• _Brief_: As the answer, give every line of the records that includes the word "brightgreen".

━━━

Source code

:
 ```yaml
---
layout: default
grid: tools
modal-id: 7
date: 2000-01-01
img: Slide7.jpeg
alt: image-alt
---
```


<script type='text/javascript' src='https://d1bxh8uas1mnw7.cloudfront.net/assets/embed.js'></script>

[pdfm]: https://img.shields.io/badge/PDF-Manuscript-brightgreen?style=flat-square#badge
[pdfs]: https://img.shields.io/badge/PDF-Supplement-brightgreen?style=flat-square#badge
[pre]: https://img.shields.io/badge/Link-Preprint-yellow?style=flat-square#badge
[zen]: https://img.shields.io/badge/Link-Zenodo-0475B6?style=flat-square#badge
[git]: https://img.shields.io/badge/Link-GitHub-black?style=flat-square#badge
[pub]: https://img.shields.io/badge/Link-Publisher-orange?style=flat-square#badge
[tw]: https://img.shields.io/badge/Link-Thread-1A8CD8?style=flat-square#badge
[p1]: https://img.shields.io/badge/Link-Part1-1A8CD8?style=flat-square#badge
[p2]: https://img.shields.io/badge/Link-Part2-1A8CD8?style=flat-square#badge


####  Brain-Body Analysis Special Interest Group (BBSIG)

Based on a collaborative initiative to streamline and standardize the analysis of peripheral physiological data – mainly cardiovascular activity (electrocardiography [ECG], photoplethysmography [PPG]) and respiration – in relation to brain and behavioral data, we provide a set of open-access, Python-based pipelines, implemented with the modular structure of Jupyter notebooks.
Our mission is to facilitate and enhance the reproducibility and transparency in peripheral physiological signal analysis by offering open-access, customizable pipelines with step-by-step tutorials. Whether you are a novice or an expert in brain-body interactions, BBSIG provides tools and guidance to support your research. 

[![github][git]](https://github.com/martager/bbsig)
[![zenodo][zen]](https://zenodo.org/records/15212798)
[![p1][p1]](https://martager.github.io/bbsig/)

━━━

• _Solved exercise_:
[pdfm]: https://img.shields.io/badge/PDF-Manuscript-brightgreen?style=flat-square#badge
[pdfs]: https://img.shields.io/badge/PDF-Supplement-brightgreen?style=flat-square#badge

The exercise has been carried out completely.